Dataset entries:
++++++++++++++++++++

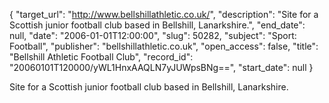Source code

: {
  "target_url": "http://www.bellshillathletic.co.uk/", 
  "description": "Site for a Scottish junior football club based in Bellshill, Lanarkshire.", 
  "end_date": null, 
  "date": "2006-01-01T12:00:00", 
  "slug": 50282, 
  "subject": "Sport: Football", 
  "publisher": "bellshillathletic.co.uk", 
  "open_access": false, 
  "title": "Bellshill Athletic Football Club", 
  "record_id": "20060101T120000/yWL1HnxAAQLN7yJUWpsBNg==", 
  "start_date": null
}

Site for a Scottish junior football club based in Bellshill, Lanarkshire.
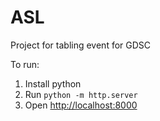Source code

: # ASL
Project for tabling event for GDSC

To run:

1. Install python
2. Run `python -m http.server`
3. Open <http://localhost:8000>
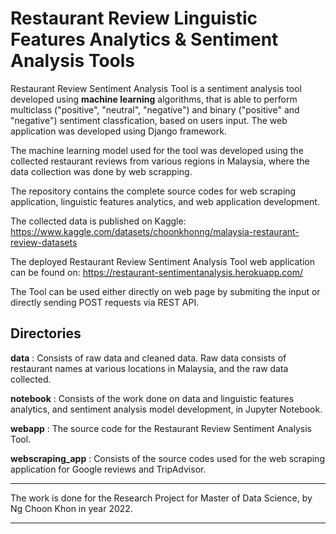 # Restaurant Review Linguistic Features Analytics & Sentiment Analysis Tools

Restaurant Review Sentiment Analysis Tool is a sentiment analysis tool developed using **machine learning** algorithms, that is able to perform multiclass ("positive", "neutral", "negative") and binary ("positive" and "negative") sentiment classfication, based on users input. The web application was developed using Django framework. 

The machine learning model used for the tool was developed using the collected restaurant reviews from various regions in Malaysia, where the data collection was done by web scrapping.

The repository contains the complete source codes for web scraping application, linguistic features analytics, and web application development. 

The collected data is published on Kaggle:
https://www.kaggle.com/datasets/choonkhonng/malaysia-restaurant-review-datasets

The deployed Restaurant Review Sentiment Analysis Tool web application can be found on:
https://restaurant-sentimentanalysis.herokuapp.com/

The Tool can be used either directly on web page by submiting the input or directly sending POST requests via REST API.

## Directories

**data** : Consists of raw data and cleaned data. Raw data consists of restaurant names at various locations in Malaysia, and the raw data collected.

**notebook** : Consists of the work done on data and linguistic features analytics, and sentiment analysis model development, in Jupyter Notebook.

**webapp** : The source code for the Restaurant Review Sentiment Analysis Tool. 

**webscraping_app** : Consists of the source codes used for the web scraping application for Google reviews and TripAdvisor.


---

The work is done for the Research Project for Master of Data Science, by Ng Choon Khon in year 2022. 

---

++++++++++++++++++++

Exercise directions
Would you write out all of the records exactly, omitting the pictures?

Answer to this task
Source code

: {
  "target_url": "http://www.bellshillathletic.co.uk/", 
  "description": "Site for a Scottish junior football club based in Bellshill, Lanarkshire.", 
  "end_date": null, 
  "date": "2006-01-01T12:00:00", 
  "slug": 50282, 
  "subject": "Sport: Football", 
  "publisher": "bellshillathletic.co.uk", 
  "open_access": false, 
  "title": "Bellshill Athletic Football Club", 
  "record_id": "20060101T120000/yWL1HnxAAQLN7yJUWpsBNg==", 
  "start_date": null
}

Site for a Scottish junior football club based in Bellshill, Lanarkshire.
Source code

: # ASL
Project for tabling event for GDSC

To run:

1. Install python
2. Run `python -m http.server`
3. Open <http://localhost:8000>
 # Restaurant Review Linguistic Features Analytics & Sentiment Analysis Tools

Restaurant Review Sentiment Analysis Tool is a sentiment analysis tool developed using **machine learning** algorithms, that is able to perform multiclass ("positive", "neutral", "negative") and binary ("positive" and "negative") sentiment classfication, based on users input. The web application was developed using Django framework. 

The machine learning model used for the tool was developed using the collected restaurant reviews from various regions in Malaysia, where the data collection was done by web scrapping.

The repository contains the complete source codes for web scraping application, linguistic features analytics, and web application development. 

The collected data is published on Kaggle:
https://www.kaggle.com/datasets/choonkhonng/malaysia-restaurant-review-datasets

The deployed Restaurant Review Sentiment Analysis Tool web application can be found on:
https://restaurant-sentimentanalysis.herokuapp.com/

The Tool can be used either directly on web page by submiting the input or directly sending POST requests via REST API.

## Directories

**data** : Consists of raw data and cleaned data. Raw data consists of restaurant names at various locations in Malaysia, and the raw data collected.

**notebook** : Consists of the work done on data and linguistic features analytics, and sentiment analysis model development, in Jupyter Notebook.

**webapp** : The source code for the Restaurant Review Sentiment Analysis Tool. 

**webscraping_app** : Consists of the source codes used for the web scraping application for Google reviews and TripAdvisor.


---

The work is done for the Research Project for Master of Data Science, by Ng Choon Khon in year 2022. 

---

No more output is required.